A Tale of Two Experiences (Part 1)

I visited a church on Sunday that I never been to before. Entering into a new church community for the first time can be somewhat awkward. It seems that all churches develop a routine over time that is foreign to anyone who first visits. As my fellow visitor and I walked to the front and found our seats close to the front middle, 3 or 4 different people greeted us on our way. Once in our seats we patiently waited for the service to start. As people began to file in, greet their friends, and find their seats we couldn’t help but notice there was no large section of youth sitting together in the back corner away from any adults who they might have come with. Instead the youth were everywhere: back at the power point station, sitting next to their parents, kicking back among adults who looked nothing like them, and up front in the worship team. As the service continued on it was clear that at this church the youth were not just passive observers. Before the sermon a student got up and read the passage for the day, another prayed a prayer for the community, and a student even helped administer the Lord’s Supper! I could not believe it, I felt as if I had walked into a different church universe.

In high school I was sort of the star kid in youth group, not to toot my own horn, but I was.

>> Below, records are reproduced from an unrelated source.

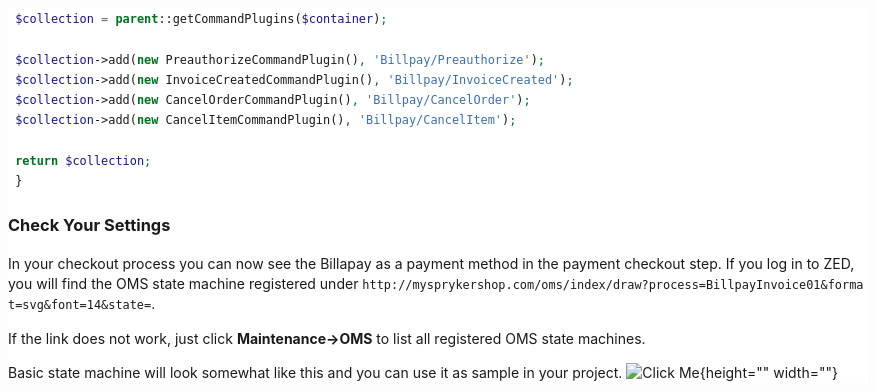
```php 
 $collection = parent::getCommandPlugins($container);

 $collection->add(new PreauthorizeCommandPlugin(), 'Billpay/Preauthorize');
 $collection->add(new InvoiceCreatedCommandPlugin(), 'Billpay/InvoiceCreated');
 $collection->add(new CancelOrderCommandPlugin(), 'Billpay/CancelOrder');
 $collection->add(new CancelItemCommandPlugin(), 'Billpay/CancelItem');

 return $collection;
 }
 ```

### Check Your Settings

In your checkout process you can now see the Billapay as a payment method in the payment checkout step. If you log in to ZED, you will find the OMS state machine registered under `http://mysprykershop.com/oms/index/draw?process=BillpayInvoice01&format=svg&font=14&state=`.

If the link does not work, just click **Maintenance->OMS** to list all registered OMS state machines.

Basic state machine will look somewhat like this and you can use it as sample in your project.
![Click Me](https://spryker.s3.eu-central-1.amazonaws.com/docs/Technology+Partners/Payment+Partners/Billpay/basic_OMS_state_machine.png){height="" width=""}
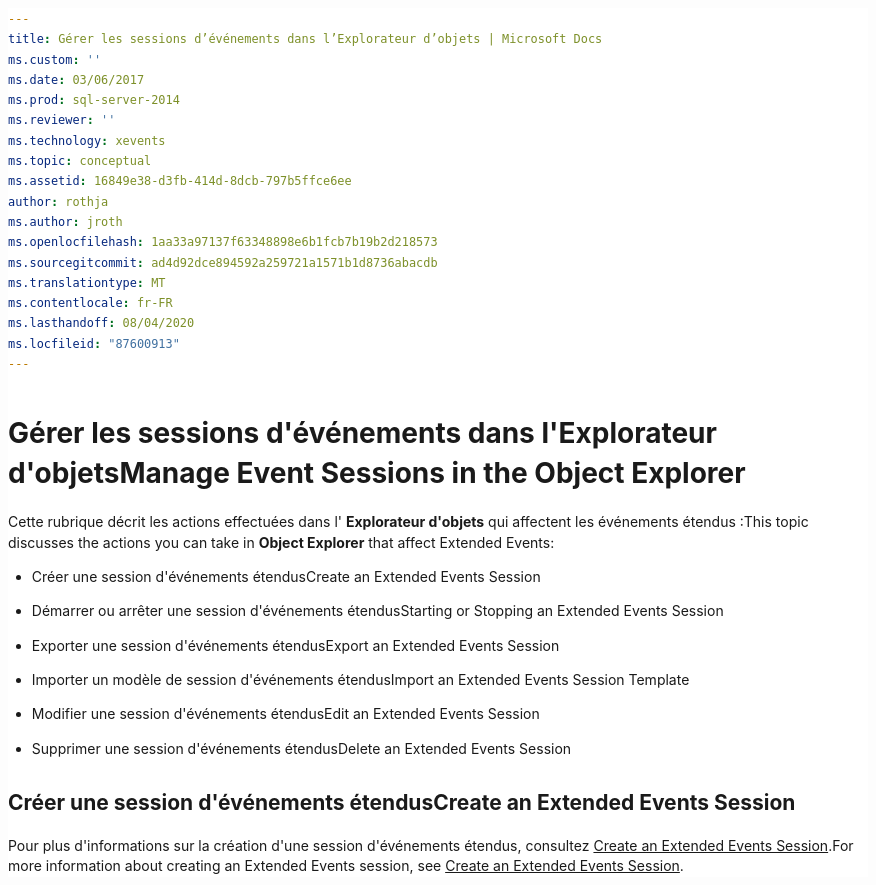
 ```yaml
---
title: Gérer les sessions d’événements dans l’Explorateur d’objets | Microsoft Docs
ms.custom: ''
ms.date: 03/06/2017
ms.prod: sql-server-2014
ms.reviewer: ''
ms.technology: xevents
ms.topic: conceptual
ms.assetid: 16849e38-d3fb-414d-8dcb-797b5ffce6ee
author: rothja
ms.author: jroth
ms.openlocfilehash: 1aa33a97137f63348898e6b1fcb7b19b2d218573
ms.sourcegitcommit: ad4d92dce894592a259721a1571b1d8736abacdb
ms.translationtype: MT
ms.contentlocale: fr-FR
ms.lasthandoff: 08/04/2020
ms.locfileid: "87600913"
---
```

# <a name="manage-event-sessions-in-the-object-explorer"></a><span data-ttu-id="65683-102">Gérer les sessions d'événements dans l'Explorateur d'objets</span><span class="sxs-lookup"><span data-stu-id="65683-102">Manage Event Sessions in the Object Explorer</span></span>
  <span data-ttu-id="65683-103">Cette rubrique décrit les actions effectuées dans l' **Explorateur d'objets** qui affectent les événements étendus :</span><span class="sxs-lookup"><span data-stu-id="65683-103">This topic discusses the actions you can take in **Object Explorer** that affect Extended Events:</span></span>  
  
-   <span data-ttu-id="65683-104">Créer une session d'événements étendus</span><span class="sxs-lookup"><span data-stu-id="65683-104">Create an Extended Events Session</span></span>  
  
-   <span data-ttu-id="65683-105">Démarrer ou arrêter une session d'événements étendus</span><span class="sxs-lookup"><span data-stu-id="65683-105">Starting or Stopping an Extended Events Session</span></span>  
  
-   <span data-ttu-id="65683-106">Exporter une session d'événements étendus</span><span class="sxs-lookup"><span data-stu-id="65683-106">Export an Extended Events Session</span></span>  
  
-   <span data-ttu-id="65683-107">Importer un modèle de session d'événements étendus</span><span class="sxs-lookup"><span data-stu-id="65683-107">Import an Extended Events Session Template</span></span>  
  
-   <span data-ttu-id="65683-108">Modifier une session d'événements étendus</span><span class="sxs-lookup"><span data-stu-id="65683-108">Edit an Extended Events Session</span></span>  
  
-   <span data-ttu-id="65683-109">Supprimer une session d'événements étendus</span><span class="sxs-lookup"><span data-stu-id="65683-109">Delete an Extended Events Session</span></span>  
  
## <a name="create-an-extended-events-session"></a><span data-ttu-id="65683-110">Créer une session d'événements étendus</span><span class="sxs-lookup"><span data-stu-id="65683-110">Create an Extended Events Session</span></span>  
 <span data-ttu-id="65683-111">Pour plus d'informations sur la création d'une session d'événements étendus, consultez [Create an Extended Events Session](../../database-engine/create-an-extended-events-session.md).</span><span class="sxs-lookup"><span data-stu-id="65683-111">For more information about creating an Extended Events session, see [Create an Extended Events Session](../../database-engine/create-an-extended-events-session.md).</span></span>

Anyways, even as the star kid I was never asked to participate in the adult church service, as I was not allowed to, and maybe even forbidden to. Instead every Sunday morning after the youth group, I either ran off to the beach, telling my pastor I could find more connection to God in the water then in a boring church service where I was expected to passively sit and listen to another sermon, when I had just come from listening to one or I sat passively in the back of the “big service” because my youth pastor promised to buy lunch if we went the “big service.” Needless to say, I was very disconnected from anything or anybody in my church other than those involved in the youth ministry. And after graduating from high school I went off to college and I did step inside a church, unless my parents forced me, for 3 years.

Sadly to say, today many youth feel the same way or similarly to the same way I did in high school. Looking back I realize that the reason I hated going to “big church” was because I did not feel like I belonged. I did not feel like the pastor spoke in my language, I did not feel like anyone cared if I was there or not, and I never was asked to become involved in the service at all.